EXERCISE INSTRUCTIONS. Could you say how many lines below contain the word "knowledge"? Give the number with no other text.

DATA FOR THE TASK.
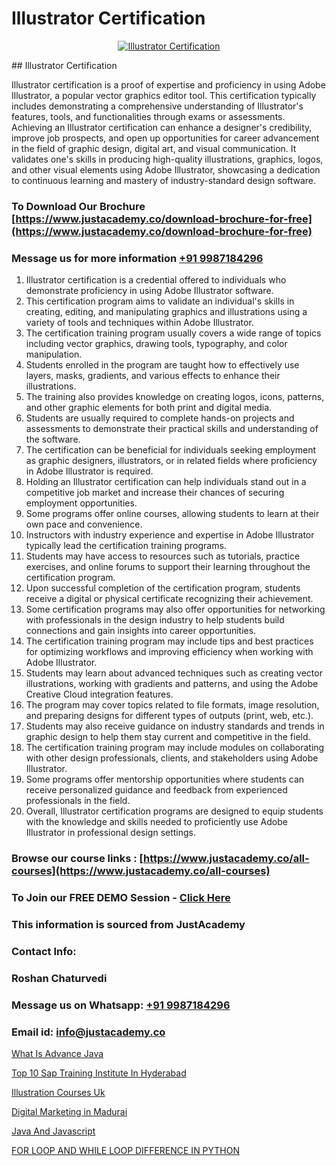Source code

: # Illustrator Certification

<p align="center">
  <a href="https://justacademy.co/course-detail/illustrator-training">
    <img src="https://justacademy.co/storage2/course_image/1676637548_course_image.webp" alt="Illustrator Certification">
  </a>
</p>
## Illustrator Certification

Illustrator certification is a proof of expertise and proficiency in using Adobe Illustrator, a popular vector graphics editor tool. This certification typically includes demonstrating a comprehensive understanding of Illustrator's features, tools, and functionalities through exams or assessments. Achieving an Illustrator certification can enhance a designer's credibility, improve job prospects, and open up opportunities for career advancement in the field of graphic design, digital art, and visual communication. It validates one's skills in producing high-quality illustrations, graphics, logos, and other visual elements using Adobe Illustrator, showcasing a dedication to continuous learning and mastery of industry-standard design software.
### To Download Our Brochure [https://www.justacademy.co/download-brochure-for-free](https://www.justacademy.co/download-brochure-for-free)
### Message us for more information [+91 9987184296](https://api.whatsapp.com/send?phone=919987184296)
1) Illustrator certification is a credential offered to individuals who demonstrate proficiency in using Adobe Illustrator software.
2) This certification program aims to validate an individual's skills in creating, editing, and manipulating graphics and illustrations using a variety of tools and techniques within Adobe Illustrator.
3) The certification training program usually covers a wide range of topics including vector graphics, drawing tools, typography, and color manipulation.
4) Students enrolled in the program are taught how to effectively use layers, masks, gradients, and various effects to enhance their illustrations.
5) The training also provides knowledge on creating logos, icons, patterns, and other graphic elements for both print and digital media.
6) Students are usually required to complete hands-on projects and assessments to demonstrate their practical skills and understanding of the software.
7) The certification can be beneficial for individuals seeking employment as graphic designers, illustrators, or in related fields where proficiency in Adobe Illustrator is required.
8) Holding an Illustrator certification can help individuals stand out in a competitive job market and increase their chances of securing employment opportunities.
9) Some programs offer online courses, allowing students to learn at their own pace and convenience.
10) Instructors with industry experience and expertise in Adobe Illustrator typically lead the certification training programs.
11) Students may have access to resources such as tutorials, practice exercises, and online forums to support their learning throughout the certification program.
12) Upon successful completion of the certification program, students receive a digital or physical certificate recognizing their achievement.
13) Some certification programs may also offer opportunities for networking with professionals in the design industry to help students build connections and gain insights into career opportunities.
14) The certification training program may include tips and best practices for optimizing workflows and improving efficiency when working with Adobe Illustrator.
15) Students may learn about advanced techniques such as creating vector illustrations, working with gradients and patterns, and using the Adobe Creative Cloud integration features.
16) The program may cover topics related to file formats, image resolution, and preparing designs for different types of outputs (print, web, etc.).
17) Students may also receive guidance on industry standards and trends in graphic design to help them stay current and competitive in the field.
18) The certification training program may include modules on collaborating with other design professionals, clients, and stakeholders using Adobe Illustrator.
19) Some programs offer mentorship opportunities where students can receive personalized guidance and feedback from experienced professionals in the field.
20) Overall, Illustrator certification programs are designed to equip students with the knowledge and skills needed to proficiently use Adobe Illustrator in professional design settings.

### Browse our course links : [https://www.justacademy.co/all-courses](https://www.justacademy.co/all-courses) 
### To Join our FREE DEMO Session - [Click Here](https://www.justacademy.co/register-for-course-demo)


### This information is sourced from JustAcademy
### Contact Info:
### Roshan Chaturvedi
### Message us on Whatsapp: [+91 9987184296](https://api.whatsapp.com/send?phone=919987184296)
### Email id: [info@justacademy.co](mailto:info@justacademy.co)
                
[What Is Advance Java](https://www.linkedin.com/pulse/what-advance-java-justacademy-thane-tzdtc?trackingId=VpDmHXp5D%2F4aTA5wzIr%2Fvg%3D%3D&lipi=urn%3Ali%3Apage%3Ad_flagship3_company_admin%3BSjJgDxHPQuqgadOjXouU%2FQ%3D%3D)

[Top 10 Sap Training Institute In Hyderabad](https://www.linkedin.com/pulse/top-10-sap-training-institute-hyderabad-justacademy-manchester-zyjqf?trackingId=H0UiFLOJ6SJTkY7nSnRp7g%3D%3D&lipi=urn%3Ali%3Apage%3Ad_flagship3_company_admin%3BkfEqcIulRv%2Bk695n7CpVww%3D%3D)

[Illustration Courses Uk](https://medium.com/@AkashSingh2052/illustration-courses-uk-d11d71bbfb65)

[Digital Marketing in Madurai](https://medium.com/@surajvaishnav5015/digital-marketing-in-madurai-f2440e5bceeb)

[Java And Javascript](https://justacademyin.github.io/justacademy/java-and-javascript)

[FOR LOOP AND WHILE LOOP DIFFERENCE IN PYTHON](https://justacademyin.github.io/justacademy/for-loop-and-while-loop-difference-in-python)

PROBLEM SOLUTION. 2